→ **WHAT YOU SHOULD DO**: Within the data that follows, set down exactly the lines from the one containing "[Splatting Parameters Inside" through the one containing "[Automating with Jenkins", both ends included.
*** Opening MATERIALS PROVIDED ***
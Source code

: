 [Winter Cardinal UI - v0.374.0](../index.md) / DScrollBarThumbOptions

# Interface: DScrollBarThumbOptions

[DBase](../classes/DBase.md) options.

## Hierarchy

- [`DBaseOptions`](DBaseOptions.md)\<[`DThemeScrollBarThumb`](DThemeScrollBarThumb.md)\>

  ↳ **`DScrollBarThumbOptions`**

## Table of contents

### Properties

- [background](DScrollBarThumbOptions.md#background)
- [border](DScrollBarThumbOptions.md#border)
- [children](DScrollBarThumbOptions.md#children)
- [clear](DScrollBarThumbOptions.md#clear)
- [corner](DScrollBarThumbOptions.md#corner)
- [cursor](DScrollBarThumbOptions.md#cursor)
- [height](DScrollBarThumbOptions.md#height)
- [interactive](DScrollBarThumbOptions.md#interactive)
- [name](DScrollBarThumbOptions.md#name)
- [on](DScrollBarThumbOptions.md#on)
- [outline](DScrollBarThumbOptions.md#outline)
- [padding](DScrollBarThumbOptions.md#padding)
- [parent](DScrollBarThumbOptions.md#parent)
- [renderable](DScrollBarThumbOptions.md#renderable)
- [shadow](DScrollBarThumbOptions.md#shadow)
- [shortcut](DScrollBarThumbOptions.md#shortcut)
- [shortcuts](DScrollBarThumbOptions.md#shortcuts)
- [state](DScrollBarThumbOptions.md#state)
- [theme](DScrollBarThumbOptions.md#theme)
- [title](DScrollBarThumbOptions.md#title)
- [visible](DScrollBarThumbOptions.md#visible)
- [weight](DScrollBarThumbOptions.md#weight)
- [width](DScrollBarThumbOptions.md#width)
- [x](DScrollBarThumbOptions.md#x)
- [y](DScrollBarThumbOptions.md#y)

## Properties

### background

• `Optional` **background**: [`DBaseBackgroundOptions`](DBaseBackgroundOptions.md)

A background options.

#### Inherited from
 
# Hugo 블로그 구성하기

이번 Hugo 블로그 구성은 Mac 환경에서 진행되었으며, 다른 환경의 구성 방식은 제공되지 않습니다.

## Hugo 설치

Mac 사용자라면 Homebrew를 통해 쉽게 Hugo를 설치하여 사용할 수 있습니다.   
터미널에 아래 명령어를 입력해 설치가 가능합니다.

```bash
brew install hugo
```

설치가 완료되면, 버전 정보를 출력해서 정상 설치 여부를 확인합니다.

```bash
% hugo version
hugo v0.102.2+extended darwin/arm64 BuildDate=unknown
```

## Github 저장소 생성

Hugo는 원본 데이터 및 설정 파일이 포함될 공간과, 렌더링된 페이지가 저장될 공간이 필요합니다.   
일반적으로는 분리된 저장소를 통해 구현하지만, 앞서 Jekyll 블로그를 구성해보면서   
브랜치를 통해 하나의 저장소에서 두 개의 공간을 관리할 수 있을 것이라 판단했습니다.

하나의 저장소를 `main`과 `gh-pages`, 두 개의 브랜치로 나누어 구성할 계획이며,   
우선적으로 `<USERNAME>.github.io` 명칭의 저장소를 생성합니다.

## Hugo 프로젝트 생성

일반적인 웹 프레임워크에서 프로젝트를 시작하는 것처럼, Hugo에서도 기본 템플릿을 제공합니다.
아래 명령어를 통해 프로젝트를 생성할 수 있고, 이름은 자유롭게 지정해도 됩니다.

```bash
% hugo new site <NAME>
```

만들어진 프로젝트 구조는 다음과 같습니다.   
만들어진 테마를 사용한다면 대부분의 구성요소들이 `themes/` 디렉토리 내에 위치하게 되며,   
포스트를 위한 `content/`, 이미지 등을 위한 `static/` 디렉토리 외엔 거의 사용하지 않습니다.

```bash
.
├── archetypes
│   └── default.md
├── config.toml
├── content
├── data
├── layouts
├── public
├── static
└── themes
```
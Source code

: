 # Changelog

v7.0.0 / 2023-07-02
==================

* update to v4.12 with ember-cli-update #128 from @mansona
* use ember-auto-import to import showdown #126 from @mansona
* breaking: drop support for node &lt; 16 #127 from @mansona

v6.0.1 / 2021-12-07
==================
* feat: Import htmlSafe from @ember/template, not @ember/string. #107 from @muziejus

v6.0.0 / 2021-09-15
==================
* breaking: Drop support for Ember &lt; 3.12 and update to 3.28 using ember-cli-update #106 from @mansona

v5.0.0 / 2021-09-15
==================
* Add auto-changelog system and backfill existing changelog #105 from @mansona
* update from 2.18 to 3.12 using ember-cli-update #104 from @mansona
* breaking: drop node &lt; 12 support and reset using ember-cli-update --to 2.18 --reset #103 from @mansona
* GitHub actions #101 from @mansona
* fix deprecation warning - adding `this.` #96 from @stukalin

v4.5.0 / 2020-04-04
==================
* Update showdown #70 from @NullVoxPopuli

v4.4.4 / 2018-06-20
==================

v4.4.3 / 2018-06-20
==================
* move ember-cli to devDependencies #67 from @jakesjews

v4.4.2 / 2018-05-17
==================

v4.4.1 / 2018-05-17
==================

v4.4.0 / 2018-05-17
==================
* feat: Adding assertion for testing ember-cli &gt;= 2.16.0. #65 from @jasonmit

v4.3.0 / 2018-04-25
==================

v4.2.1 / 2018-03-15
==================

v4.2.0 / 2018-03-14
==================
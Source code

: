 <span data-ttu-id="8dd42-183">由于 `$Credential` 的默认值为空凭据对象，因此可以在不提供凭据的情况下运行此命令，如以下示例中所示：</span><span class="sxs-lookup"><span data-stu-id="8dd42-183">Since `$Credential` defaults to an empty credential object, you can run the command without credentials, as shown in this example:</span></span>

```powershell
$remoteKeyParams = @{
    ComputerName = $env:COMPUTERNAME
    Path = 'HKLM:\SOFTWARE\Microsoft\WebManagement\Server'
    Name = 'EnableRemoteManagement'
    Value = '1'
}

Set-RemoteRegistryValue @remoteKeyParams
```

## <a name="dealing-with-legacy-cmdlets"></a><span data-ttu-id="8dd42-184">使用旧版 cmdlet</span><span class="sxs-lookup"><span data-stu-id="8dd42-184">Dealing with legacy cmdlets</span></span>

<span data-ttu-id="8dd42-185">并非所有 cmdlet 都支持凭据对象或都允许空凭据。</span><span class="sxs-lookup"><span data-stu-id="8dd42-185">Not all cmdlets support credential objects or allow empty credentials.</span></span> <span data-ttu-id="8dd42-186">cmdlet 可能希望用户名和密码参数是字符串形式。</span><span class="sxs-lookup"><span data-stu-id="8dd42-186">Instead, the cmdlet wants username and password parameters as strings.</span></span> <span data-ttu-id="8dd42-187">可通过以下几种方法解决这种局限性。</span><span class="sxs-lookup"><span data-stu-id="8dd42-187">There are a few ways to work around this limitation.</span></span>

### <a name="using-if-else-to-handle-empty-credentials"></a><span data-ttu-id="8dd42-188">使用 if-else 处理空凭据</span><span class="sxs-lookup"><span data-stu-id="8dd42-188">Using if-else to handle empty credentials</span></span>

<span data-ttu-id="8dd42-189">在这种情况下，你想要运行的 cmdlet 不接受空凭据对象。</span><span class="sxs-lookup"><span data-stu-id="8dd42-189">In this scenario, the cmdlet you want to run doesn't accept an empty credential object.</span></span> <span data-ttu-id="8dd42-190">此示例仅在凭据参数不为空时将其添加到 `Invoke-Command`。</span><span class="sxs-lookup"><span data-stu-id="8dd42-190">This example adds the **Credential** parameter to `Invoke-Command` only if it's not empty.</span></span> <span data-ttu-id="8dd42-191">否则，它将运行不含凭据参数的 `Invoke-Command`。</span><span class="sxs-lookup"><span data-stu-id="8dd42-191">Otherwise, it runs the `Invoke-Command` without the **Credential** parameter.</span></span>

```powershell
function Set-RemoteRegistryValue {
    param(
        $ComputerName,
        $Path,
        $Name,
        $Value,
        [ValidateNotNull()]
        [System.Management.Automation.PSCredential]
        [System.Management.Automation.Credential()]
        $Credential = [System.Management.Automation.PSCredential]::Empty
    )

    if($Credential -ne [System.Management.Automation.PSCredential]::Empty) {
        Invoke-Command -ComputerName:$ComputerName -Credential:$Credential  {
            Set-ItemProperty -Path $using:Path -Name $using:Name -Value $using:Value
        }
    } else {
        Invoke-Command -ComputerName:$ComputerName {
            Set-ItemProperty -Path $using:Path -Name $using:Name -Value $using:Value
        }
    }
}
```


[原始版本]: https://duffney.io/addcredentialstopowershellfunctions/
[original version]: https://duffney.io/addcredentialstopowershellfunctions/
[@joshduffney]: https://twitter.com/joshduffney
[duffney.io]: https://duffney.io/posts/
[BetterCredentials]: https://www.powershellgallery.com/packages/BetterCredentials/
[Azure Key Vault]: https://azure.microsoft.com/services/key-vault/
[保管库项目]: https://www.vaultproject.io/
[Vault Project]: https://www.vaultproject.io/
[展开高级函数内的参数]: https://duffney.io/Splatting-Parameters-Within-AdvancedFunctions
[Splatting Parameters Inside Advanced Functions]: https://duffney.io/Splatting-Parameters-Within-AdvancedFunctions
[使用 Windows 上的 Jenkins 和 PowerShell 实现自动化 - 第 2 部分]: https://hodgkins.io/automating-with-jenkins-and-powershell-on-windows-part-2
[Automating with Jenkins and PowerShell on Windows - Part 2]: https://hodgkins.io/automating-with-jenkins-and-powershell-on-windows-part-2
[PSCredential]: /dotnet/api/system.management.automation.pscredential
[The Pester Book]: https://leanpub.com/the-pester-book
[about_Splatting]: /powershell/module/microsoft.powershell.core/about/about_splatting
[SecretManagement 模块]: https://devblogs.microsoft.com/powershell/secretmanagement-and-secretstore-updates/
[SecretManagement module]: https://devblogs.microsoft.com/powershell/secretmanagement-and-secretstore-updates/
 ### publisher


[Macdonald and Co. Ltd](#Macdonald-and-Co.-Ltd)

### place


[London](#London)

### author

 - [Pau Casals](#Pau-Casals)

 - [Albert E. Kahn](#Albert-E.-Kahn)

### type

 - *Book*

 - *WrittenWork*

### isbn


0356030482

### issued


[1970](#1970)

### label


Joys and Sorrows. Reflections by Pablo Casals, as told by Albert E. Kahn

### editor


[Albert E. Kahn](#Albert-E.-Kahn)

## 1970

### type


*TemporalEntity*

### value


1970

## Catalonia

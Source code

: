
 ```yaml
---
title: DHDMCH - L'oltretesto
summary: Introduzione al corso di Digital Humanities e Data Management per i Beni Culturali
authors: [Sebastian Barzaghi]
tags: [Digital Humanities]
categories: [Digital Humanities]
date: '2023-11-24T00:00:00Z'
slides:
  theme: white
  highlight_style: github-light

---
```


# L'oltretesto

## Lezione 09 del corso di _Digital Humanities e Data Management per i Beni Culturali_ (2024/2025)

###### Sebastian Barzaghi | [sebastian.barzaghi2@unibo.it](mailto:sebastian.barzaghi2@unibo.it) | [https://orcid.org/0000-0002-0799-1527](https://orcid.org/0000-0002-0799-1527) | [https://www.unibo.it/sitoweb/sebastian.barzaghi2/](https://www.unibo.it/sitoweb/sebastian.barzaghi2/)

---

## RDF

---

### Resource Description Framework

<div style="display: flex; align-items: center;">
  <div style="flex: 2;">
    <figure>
*** Closing MATERIALS PROVIDED ***
→ **WRITTEN ANSWER**:
[Splatting Parameters Inside Advanced Functions]: https://duffney.io/Splatting-Parameters-Within-AdvancedFunctions
[使用 Windows 上的 Jenkins 和 PowerShell 实现自动化 - 第 2 部分]: https://hodgkins.io/automating-with-jenkins-and-powershell-on-windows-part-2
[Automating with Jenkins and PowerShell on Windows - Part 2]: https://hodgkins.io/automating-with-jenkins-and-powershell-on-windows-part-2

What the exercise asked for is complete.